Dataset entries
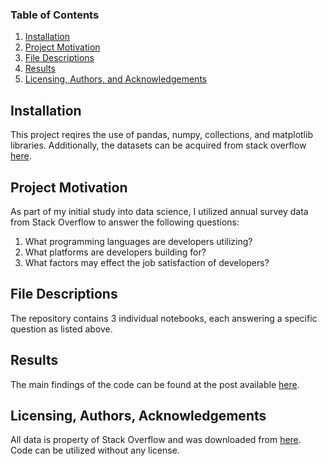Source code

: 
### Table of Contents

1. [Installation](#installation)
2. [Project Motivation](#motivation)
3. [File Descriptions](#files)
4. [Results](#results)
5. [Licensing, Authors, and Acknowledgements](#licensing)

## Installation <a name="installation"></a>

This project reqires the use of pandas, numpy, collections, and matplotlib libraries. Additionally, the datasets can be acquired from stack overflow <a href = "https://insights.stackoverflow.com/survey">here</a>.

## Project Motivation<a name="motivation"></a>

As part of my initial study into data science, I utilized annual survey data from Stack Overflow to answer the following questions:

1. What programming languages are developers utilizing?
2. What platforms are developers building for?
3. What factors may effect the job satisfaction of developers?

## File Descriptions <a name="files"></a>

The repository contains 3 individual notebooks, each answering a specific question as listed above.

## Results<a name="results"></a>

The main findings of the code can be found at the post available [here](https://medium.com/@tomacro/INSERT_POST_HERE).

## Licensing, Authors, Acknowledgements<a name="licensing"></a>

All data is property of Stack Overflow and was downloaded from [here](https://insights.stackoverflow.com/survey). Code can be utilized without any license. 

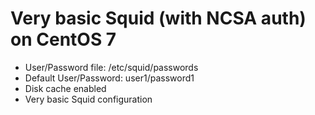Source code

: # Very basic Squid (with NCSA auth) on CentOS 7

* User/Password file: /etc/squid/passwords
* Default User/Password: user1/password1 
* Disk cache enabled
* Very basic Squid configuration
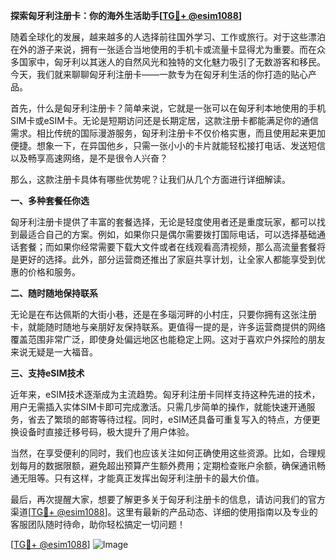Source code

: **探索匈牙利注册卡：你的海外生活助手[[TG💪+ @esim1088](https://t.me/s/esim1088)]**

随着全球化的发展，越来越多的人选择前往国外学习、工作或旅行。对于这些漂泊在外的游子来说，拥有一张适合当地使用的手机卡或流量卡显得尤为重要。而在众多国家中，匈牙利以其迷人的自然风光和独特的文化魅力吸引了无数游客和移民。今天，我们就来聊聊匈牙利注册卡——一款专为在匈牙利生活的你打造的贴心产品。

首先，什么是匈牙利注册卡？简单来说，它就是一张可以在匈牙利本地使用的手机SIM卡或eSIM卡。无论是短期访问还是长期定居，这款注册卡都能满足你的通信需求。相比传统的国际漫游服务，匈牙利注册卡不仅价格实惠，而且使用起来更加便捷。想象一下，在异国他乡，只需一张小小的卡片就能轻松接打电话、发送短信以及畅享高速网络，是不是很令人兴奋？

那么，这款注册卡具体有哪些优势呢？让我们从几个方面进行详细解读。

**一、多种套餐任你选**

匈牙利注册卡提供了丰富的套餐选择，无论是轻度使用者还是重度玩家，都可以找到最适合自己的方案。例如，如果你只是偶尔需要拨打国际电话，可以选择基础通话套餐；而如果你经常需要下载大文件或者在线观看高清视频，那么高流量套餐将是更好的选择。此外，部分运营商还推出了家庭共享计划，让全家人都能享受到优惠的价格和服务。

**二、随时随地保持联系**

无论是在布达佩斯的大街小巷，还是在多瑙河畔的小村庄，只要你拥有这张注册卡，就能随时随地与亲朋好友保持联系。更值得一提的是，许多运营商提供的网络覆盖范围非常广泛，即使身处偏远地区也能稳定上网。这对于喜欢户外探险的朋友来说无疑是一大福音。

**三、支持eSIM技术**

近年来，eSIM技术逐渐成为主流趋势。匈牙利注册卡同样支持这种先进的技术，用户无需插入实体SIM卡即可完成激活。只需几步简单的操作，就能快速开通服务，省去了繁琐的邮寄等待过程。同时，eSIM还具备可重复写入的特点，方便更换设备时直接迁移号码，极大提升了用户体验。

当然，在享受便利的同时，我们也应该关注如何正确使用这些资源。比如，合理规划每月的数据限额，避免超出预算产生额外费用；定期检查账户余额，确保通讯畅通无阻等。只有这样，才能真正发挥出匈牙利注册卡的最大价值。

最后，再次提醒大家，想要了解更多关于匈牙利注册卡的信息，请访问我们的官方渠道[[TG💪+ @esim1088](https://t.me/s/esim1088)]。这里有最新的产品动态、详细的使用指南以及专业的客服团队随时待命，助你轻松搞定一切问题！

[[TG💪+ @esim1088](https://t.me/s/esim1088)] ![Image](https://i.postimg.cc/4NQfJmqS/Snipaste-2025-05-13-00-14-12.png)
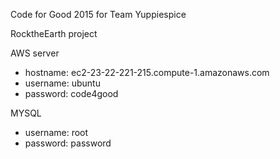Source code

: Code for Good 2015 for Team Yuppiespice

RocktheEarth project


AWS server

* hostname: ec2-23-22-221-215.compute-1.amazonaws.com
* username: ubuntu
* password: code4good

MYSQL

* username: root
* password: password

- [TASK DIRECTIONS]
The data above must be given back verbatim, minus its images.

- [ANSWER SPACE]
Source code

: 
### Table of Contents

1. [Installation](#installation)
2. [Project Motivation](#motivation)
3. [File Descriptions](#files)
4. [Results](#results)
5. [Licensing, Authors, and Acknowledgements](#licensing)

## Installation <a name="installation"></a>

This project reqires the use of pandas, numpy, collections, and matplotlib libraries. Additionally, the datasets can be acquired from stack overflow <a href = "https://insights.stackoverflow.com/survey">here</a>.

## Project Motivation<a name="motivation"></a>

As part of my initial study into data science, I utilized annual survey data from Stack Overflow to answer the following questions:

1. What programming languages are developers utilizing?
2. What platforms are developers building for?
3. What factors may effect the job satisfaction of developers?

## File Descriptions <a name="files"></a>

The repository contains 3 individual notebooks, each answering a specific question as listed above.

## Results<a name="results"></a>

The main findings of the code can be found at the post available [here](https://medium.com/@tomacro/INSERT_POST_HERE).

## Licensing, Authors, Acknowledgements<a name="licensing"></a>

All data is property of Stack Overflow and was downloaded from [here](https://insights.stackoverflow.com/survey). Code can be utilized without any license. 

Source code

: # Very basic Squid (with NCSA auth) on CentOS 7

* User/Password file: /etc/squid/passwords
* Default User/Password: user1/password1 
* Disk cache enabled
* Very basic Squid configuration
Source code

: **探索匈牙利注册卡：你的海外生活助手[[TG💪+ @esim1088](https://t.me/s/esim1088)]**

随着全球化的发展，越来越多的人选择前往国外学习、工作或旅行。对于这些漂泊在外的游子来说，拥有一张适合当地使用的手机卡或流量卡显得尤为重要。而在众多国家中，匈牙利以其迷人的自然风光和独特的文化魅力吸引了无数游客和移民。今天，我们就来聊聊匈牙利注册卡——一款专为在匈牙利生活的你打造的贴心产品。

首先，什么是匈牙利注册卡？简单来说，它就是一张可以在匈牙利本地使用的手机SIM卡或eSIM卡。无论是短期访问还是长期定居，这款注册卡都能满足你的通信需求。相比传统的国际漫游服务，匈牙利注册卡不仅价格实惠，而且使用起来更加便捷。想象一下，在异国他乡，只需一张小小的卡片就能轻松接打电话、发送短信以及畅享高速网络，是不是很令人兴奋？

那么，这款注册卡具体有哪些优势呢？让我们从几个方面进行详细解读。

**一、多种套餐任你选**

匈牙利注册卡提供了丰富的套餐选择，无论是轻度使用者还是重度玩家，都可以找到最适合自己的方案。例如，如果你只是偶尔需要拨打国际电话，可以选择基础通话套餐；而如果你经常需要下载大文件或者在线观看高清视频，那么高流量套餐将是更好的选择。此外，部分运营商还推出了家庭共享计划，让全家人都能享受到优惠的价格和服务。

**二、随时随地保持联系**

无论是在布达佩斯的大街小巷，还是在多瑙河畔的小村庄，只要你拥有这张注册卡，就能随时随地与亲朋好友保持联系。更值得一提的是，许多运营商提供的网络覆盖范围非常广泛，即使身处偏远地区也能稳定上网。这对于喜欢户外探险的朋友来说无疑是一大福音。

**三、支持eSIM技术**

近年来，eSIM技术逐渐成为主流趋势。匈牙利注册卡同样支持这种先进的技术，用户无需插入实体SIM卡即可完成激活。只需几步简单的操作，就能快速开通服务，省去了繁琐的邮寄等待过程。同时，eSIM还具备可重复写入的特点，方便更换设备时直接迁移号码，极大提升了用户体验。

当然，在享受便利的同时，我们也应该关注如何正确使用这些资源。比如，合理规划每月的数据限额，避免超出预算产生额外费用；定期检查账户余额，确保通讯畅通无阻等。只有这样，才能真正发挥出匈牙利注册卡的最大价值。

最后，再次提醒大家，想要了解更多关于匈牙利注册卡的信息，请访问我们的官方渠道[[TG💪+ @esim1088](https://t.me/s/esim1088)]。这里有最新的产品动态、详细的使用指南以及专业的客服团队随时待命，助你轻松搞定一切问题！

[[TG💪+ @esim1088](https://t.me/s/esim1088)] ![Image](https://i.postimg.cc/4NQfJmqS/Snipaste-2025-05-13-00-14-12.png)
Source code

: Code for Good 2015 for Team Yuppiespice

RocktheEarth project


AWS server

* hostname: ec2-23-22-221-215.compute-1.amazonaws.com
* username: ubuntu
* password: code4good

MYSQL

* username: root
* password: password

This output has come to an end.